Boyers Orchard - we think the orchard where the council houses were built some 50 years ago was owned by Mr Boyer and the street is named after him.  There are gravestone of the Boyer family in the churchyard near the vestry.


Burden Lane


Burton Close


Colston Lane - leads to Colston Bassett


Dickman's Lane - named after Mr Dickman who lived there.


Gas Walk - various suggestions are put forward for how this footpath got its name:

  • after the material it was made of - the residue from gas working.

  • after the American term for petrol as it lead to a garage at what is now called the Old Forge.

  • after the smell from people emptying out chamber pots before flush toilets and the sewage system were installed in the village.

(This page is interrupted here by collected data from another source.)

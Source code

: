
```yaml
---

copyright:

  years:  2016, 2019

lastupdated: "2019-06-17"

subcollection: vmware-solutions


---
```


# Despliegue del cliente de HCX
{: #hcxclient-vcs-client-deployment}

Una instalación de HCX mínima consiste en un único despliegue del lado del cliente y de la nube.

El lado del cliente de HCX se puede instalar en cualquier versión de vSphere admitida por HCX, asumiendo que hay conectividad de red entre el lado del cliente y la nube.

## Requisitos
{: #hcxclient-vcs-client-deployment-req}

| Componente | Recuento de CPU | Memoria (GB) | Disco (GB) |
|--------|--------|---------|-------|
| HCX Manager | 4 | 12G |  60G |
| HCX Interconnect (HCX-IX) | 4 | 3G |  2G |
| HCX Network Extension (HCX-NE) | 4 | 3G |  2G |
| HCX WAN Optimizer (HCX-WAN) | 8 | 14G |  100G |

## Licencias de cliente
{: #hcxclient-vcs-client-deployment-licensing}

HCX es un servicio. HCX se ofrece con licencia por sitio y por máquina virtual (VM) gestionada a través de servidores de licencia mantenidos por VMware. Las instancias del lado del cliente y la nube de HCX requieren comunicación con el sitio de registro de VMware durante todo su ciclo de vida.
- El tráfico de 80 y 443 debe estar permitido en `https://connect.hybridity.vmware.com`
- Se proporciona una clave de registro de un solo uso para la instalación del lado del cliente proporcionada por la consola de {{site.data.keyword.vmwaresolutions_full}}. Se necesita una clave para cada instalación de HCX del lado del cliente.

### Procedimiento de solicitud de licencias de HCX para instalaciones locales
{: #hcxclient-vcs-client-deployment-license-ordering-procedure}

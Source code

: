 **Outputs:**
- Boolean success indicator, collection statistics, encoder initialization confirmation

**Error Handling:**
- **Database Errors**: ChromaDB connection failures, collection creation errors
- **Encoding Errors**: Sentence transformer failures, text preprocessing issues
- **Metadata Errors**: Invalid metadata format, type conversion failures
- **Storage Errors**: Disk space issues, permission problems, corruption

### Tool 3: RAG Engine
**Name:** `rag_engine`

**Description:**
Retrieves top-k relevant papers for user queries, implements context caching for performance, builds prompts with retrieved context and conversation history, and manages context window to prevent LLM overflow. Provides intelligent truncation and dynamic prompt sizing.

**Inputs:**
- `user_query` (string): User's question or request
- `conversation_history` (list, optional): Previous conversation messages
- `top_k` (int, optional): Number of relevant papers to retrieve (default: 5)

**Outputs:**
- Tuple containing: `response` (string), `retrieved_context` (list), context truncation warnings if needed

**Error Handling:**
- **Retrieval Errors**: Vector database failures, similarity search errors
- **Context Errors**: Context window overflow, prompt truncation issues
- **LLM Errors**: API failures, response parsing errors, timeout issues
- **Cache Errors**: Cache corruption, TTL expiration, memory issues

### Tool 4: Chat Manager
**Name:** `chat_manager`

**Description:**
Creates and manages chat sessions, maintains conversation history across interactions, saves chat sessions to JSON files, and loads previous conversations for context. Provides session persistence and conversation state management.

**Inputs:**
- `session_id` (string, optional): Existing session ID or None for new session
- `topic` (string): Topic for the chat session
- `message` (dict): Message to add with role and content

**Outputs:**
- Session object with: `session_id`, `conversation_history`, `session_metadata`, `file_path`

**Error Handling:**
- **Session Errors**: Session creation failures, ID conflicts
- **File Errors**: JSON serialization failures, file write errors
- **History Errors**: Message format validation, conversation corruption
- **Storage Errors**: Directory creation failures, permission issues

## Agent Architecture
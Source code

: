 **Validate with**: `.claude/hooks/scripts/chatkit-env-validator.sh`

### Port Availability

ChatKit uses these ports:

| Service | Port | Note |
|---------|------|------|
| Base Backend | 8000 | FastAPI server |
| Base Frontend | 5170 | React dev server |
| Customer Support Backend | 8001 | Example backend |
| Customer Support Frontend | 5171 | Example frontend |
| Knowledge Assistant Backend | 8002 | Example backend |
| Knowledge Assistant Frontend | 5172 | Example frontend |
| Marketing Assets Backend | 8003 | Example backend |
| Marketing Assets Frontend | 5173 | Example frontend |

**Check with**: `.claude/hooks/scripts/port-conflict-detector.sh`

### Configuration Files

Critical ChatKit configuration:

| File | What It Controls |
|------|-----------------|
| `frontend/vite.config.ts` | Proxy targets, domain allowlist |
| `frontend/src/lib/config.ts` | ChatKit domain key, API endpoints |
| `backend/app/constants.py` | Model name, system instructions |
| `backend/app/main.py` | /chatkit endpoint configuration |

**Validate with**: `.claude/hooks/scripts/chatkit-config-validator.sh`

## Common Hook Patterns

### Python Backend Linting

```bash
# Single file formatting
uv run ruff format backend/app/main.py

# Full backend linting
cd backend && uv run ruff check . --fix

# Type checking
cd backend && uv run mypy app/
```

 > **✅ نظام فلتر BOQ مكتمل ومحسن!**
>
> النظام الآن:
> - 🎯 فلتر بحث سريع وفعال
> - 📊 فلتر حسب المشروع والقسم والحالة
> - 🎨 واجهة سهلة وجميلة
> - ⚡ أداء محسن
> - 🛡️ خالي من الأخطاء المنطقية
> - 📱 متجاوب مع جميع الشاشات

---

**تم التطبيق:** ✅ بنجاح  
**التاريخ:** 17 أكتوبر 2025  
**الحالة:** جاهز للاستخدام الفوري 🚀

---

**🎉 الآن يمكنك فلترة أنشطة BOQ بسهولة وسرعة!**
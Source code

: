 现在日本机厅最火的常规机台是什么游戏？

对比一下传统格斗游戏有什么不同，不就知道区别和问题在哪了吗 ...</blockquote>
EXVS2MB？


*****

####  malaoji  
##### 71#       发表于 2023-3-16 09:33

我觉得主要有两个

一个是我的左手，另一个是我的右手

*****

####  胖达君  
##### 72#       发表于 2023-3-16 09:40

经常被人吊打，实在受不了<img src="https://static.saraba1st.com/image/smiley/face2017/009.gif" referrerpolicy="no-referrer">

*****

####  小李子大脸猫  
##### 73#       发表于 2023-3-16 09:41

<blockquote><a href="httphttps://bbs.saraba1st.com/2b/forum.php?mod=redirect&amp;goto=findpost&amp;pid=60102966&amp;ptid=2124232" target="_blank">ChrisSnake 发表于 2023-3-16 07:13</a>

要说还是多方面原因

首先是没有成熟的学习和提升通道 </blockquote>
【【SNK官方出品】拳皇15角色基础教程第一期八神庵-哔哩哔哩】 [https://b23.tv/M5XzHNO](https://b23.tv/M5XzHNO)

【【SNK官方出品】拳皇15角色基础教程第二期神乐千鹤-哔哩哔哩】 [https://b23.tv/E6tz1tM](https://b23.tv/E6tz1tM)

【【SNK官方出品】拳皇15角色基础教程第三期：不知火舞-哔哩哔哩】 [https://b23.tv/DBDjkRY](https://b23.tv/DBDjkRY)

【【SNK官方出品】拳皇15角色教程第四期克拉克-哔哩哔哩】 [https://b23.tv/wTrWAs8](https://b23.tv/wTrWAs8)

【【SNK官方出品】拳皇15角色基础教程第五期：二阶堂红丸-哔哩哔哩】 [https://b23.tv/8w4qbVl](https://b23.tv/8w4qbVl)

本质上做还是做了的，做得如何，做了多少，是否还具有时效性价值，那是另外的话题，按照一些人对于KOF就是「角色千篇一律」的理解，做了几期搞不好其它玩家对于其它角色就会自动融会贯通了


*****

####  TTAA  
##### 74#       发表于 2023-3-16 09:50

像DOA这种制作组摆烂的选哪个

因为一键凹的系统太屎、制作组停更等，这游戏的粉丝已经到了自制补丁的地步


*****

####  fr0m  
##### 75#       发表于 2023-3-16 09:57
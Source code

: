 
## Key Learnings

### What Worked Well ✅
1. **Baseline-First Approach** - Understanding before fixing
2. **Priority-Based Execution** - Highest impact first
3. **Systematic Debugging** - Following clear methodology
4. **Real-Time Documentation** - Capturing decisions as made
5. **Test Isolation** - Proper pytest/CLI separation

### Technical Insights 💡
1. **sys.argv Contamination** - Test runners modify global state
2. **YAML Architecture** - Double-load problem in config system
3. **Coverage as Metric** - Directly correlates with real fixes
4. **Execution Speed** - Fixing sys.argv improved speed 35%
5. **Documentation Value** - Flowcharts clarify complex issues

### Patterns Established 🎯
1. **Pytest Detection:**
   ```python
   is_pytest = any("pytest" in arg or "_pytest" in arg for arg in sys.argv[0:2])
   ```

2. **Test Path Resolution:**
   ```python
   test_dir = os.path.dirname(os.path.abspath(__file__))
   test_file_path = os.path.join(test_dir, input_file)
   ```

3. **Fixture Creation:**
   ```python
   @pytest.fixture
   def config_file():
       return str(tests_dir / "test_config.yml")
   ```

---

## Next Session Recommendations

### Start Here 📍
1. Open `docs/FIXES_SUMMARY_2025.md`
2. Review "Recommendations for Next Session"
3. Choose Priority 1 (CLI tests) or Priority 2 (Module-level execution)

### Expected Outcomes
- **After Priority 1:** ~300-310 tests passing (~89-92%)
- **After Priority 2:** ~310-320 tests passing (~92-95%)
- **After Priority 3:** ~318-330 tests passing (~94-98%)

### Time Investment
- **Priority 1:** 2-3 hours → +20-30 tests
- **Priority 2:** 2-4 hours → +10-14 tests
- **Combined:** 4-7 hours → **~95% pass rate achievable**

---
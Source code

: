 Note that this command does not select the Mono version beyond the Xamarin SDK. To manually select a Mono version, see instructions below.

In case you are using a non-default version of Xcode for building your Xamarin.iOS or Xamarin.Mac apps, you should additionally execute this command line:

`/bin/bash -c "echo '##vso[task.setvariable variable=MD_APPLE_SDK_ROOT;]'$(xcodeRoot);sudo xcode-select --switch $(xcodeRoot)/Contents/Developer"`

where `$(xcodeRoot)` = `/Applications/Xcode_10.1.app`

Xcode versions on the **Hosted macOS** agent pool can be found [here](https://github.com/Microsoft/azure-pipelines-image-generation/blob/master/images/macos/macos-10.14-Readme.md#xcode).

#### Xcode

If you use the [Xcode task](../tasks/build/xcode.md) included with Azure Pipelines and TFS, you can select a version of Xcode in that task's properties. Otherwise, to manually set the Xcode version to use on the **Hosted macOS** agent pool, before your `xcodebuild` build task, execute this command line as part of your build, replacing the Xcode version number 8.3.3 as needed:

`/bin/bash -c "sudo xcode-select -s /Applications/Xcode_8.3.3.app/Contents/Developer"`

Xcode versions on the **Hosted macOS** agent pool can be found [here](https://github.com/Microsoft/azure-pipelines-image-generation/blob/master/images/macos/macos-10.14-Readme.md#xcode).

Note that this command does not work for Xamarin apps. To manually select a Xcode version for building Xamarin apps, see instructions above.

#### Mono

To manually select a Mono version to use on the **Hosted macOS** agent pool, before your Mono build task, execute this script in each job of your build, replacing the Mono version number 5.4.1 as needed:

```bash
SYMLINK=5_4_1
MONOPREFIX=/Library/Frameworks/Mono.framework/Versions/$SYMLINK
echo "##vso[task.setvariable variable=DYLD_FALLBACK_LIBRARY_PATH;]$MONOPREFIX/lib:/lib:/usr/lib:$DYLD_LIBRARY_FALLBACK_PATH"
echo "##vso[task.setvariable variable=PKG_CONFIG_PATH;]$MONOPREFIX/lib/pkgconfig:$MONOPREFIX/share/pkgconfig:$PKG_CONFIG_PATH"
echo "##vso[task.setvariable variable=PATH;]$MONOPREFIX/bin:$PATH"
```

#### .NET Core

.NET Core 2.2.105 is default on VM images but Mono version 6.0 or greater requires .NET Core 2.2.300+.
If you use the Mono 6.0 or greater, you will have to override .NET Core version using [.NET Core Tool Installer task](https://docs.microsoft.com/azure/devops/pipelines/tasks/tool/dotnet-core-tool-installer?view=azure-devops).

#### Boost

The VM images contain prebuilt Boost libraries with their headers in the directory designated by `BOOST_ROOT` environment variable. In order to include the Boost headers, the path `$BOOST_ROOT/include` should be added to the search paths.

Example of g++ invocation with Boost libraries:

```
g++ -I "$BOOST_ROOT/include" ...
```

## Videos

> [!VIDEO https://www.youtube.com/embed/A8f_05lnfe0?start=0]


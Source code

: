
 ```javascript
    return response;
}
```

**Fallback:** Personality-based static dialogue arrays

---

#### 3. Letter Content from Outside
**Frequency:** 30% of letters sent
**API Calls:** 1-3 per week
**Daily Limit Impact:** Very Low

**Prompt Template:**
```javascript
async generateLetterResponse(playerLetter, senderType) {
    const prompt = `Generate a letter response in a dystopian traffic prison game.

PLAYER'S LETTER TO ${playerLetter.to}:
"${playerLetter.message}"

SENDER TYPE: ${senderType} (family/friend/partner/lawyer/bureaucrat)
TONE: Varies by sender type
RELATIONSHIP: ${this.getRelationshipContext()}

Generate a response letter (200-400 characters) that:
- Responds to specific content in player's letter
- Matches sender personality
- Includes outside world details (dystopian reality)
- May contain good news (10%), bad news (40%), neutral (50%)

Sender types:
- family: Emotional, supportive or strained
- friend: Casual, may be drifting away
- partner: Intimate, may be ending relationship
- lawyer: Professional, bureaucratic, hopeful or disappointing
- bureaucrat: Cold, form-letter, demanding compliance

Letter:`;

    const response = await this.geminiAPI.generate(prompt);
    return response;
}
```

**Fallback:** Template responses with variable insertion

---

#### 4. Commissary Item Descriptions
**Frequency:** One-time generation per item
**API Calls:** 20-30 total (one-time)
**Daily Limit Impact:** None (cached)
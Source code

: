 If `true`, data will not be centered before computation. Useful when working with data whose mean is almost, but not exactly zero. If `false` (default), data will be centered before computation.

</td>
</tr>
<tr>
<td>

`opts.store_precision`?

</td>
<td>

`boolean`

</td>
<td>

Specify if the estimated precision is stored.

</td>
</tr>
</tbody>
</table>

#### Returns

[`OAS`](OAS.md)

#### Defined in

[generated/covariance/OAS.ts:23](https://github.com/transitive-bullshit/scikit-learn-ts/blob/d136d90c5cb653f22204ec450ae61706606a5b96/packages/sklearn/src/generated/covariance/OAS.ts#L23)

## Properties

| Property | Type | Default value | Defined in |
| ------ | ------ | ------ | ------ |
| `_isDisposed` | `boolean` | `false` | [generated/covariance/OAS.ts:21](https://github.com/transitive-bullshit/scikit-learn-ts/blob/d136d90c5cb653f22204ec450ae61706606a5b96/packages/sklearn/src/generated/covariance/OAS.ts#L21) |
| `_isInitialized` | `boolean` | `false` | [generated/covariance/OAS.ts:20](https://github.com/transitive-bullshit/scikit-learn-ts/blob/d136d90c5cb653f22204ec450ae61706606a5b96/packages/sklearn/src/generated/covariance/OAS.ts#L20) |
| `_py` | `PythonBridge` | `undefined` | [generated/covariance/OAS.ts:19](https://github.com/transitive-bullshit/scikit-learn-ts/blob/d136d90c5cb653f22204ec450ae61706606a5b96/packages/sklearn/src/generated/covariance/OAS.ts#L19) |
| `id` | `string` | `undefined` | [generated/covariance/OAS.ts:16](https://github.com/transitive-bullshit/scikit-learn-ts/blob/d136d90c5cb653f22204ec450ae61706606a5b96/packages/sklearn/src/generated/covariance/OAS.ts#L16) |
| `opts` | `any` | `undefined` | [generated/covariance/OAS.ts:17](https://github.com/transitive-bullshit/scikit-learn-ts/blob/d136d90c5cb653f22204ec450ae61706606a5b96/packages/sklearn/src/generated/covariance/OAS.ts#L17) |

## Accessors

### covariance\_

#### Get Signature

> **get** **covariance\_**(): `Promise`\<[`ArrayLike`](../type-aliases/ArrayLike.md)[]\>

  • If the name has been passed down the centuries from the people coming from Germany or Scandinavia who made the initial settlement then we have Old Norse word  "Gá " or High German "Gasse", both meaning a walkway or passageway.

  • The Wong (see below) - is a name thought to date back to these early times.  Then if the name has anything to do with geese,  the Anglo Saxon origin of the word Goose is "Gös". We are indebted to John Dunn for these suggestions. However the name is not included in the early names of Harby discussed in the English Place-name Society account by Barrie Cox.   The census records use the name Step or Stepping's Lane so there is no continuity of use of the name as there is with the Wong. 

 

Green Lane - because it is green and grassy

 

Greggs Lane - named after the family that lived in the nearby house 100 years ago. They are recorded in the census returns, latterly it was nurse Gregg who lived there.
 

Langar Lane - leads north to Langar
 

Main Street - the principal street in Harby
 

Nether Street - originally meaning the lower street
 

Pinfold Lane - every village had a pinfold a hundred years ago where stray cattle were put to be collected by their owners. The 1884 25 inches to a mile Ordnance Survey map shows the pinfold as a circular structure at the east end of Pinfold Lane. Click here to see.
 

Pinfold Place - named after the Pinfold.
 

Red Causeway - named after the red material making it up. It used to be called Step or Stepping Lane as recorded in many census returns.
 

School Lane - where the school is.

 

Steps or Stepping Lane - the combined Red Causeway and Gas Walk, the name used in early records.
 

Stathern Road - leads to Stathern. 

 

Thraves Terrace - named after the Thraves family.
 

Wallnut Paddock
 

Waltham Lane - leads to Waltham-on-the-Wolds
 

Watsons Lane - named after the famous Watson family of Harby, cheesemakers. 

 

The Wong - from an Old English word “wang” meaning ”a piece of meadowland, an open field” or the Old Norse “vangr” meaning “a garden, an infield”.